Biden Admin Approves $238 Million Loan Cancellation for Former Beauty School Students

Biden Admin Approves $238 Million Loan Cancellation for Former Beauty School Students
U.S. Education Secretary Miguel Cardona delivers remarks in Washington, on Jan. 27, 2022. (Chip Somodevilla/Getty Images)
Bill Pan

The Biden administration said it will discharge a total of $238 million in student loan debt for those who attended a now-defunct beauty school that failed to teach them how to cut hair.

The U.S. Department of Education in 2016 stripped the Marinello Schools of Beauty, a for-profit school chain with 56 campuses across the nation, of federal funding because of "pervasive and widespread misconduct."

According to the department, Marinello made "widespread, substantial misrepresentations" about the education it offered, and failed to train students in key cosmetology skills, such as how to cut hair.

"As a result, students would have found it extremely difficult to pass necessary state licensing tests and receive the promised return on their educational investment," the department said, noting that class-action lawsuits filed in Nevada and California alleged that the school "used salons as profit centers and exploited students as a source of unpaid labor."

The Federal Student Aid (FSA), which oversees the $1.6 trillion portfolio of federal student loans, said it would provide forgiveness via its borrower defense program to students who attended the school from 2009 through 2016. The program cancels the debt of those who can prove they were defrauded by their schools.

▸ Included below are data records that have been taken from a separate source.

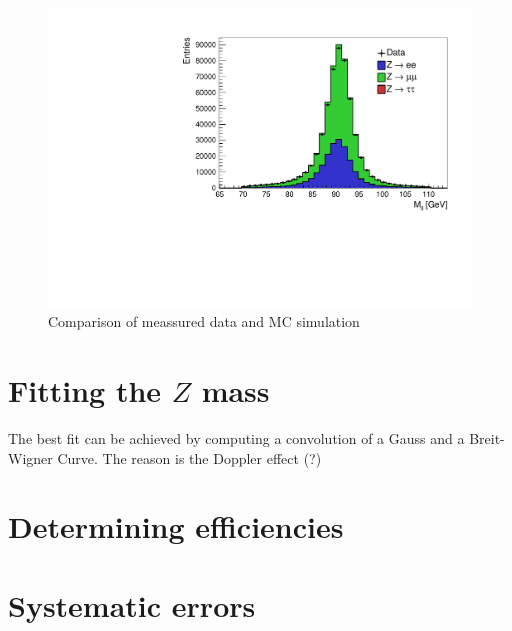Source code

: \documentclass[12pt, a4paper, bibliography=totoc]{scrreprt}
\begin{document}
\begin{figure}[h]
	\centering
	\includegraphics[scale=0.5]{fig/vergleich_data_mc_final.pdf}
	\caption{Comparison of meassured data and MC simulation}
	\label{fig:data_mc}
\end{figure}

\section{Fitting the $Z$ mass}
The best fit can be achieved by computing a convolution of a Gauss and a Breit-Wigner Curve.
The reason is the Doppler effect (?)

\section{Determining efficiencies}


\section{Systematic errors}



\nocite{*}
\appendix
\printbibliography
\end{document}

Typically, students need to file borrower defense claims on their own in order to have their debt wiped out. But this time, the FSA said it will offer a group discharge for 28,000 borrowers, including those who hadn't yet applied for borrower defense, the first time it has done so since 2017.

Including Thursday's actions, the Education Department has now approved more than $18.5 billion in loan discharges for more than 750,000 borrowers, including $1.2 billion for those who attended now-defunct ITT Technical Institutes, and about $2 billion for 105,000 students who claimed to be defrauded by other schools.

The announcement comes as President Joe Biden says he'll make a decision about student loan forgiveness in the coming weeks.

"I am not considering $50,000 in debt reduction, but I'm in the process of taking a hard look at whether there will be debt forgiveness, and I'll have an answer in the next couple weeks," Biden said at a White House press conference.

This departs from the proposal by Senate Majority Leader Chuck Schumer (D-N.Y.), who has been calling on Biden to use his executive power to erase up to $50,000 in federal student loan debt for all borrowers and to make sure that the canceled debt won't be treated as taxable income. Some other Democrats, notably Sen. Elizabeth Warren (D-Mass.) and Reps. Ayanna Pressley (D-Mass.) and Ilhan Omar (D-Minn.), have also advocated for $50,000 in debt relief.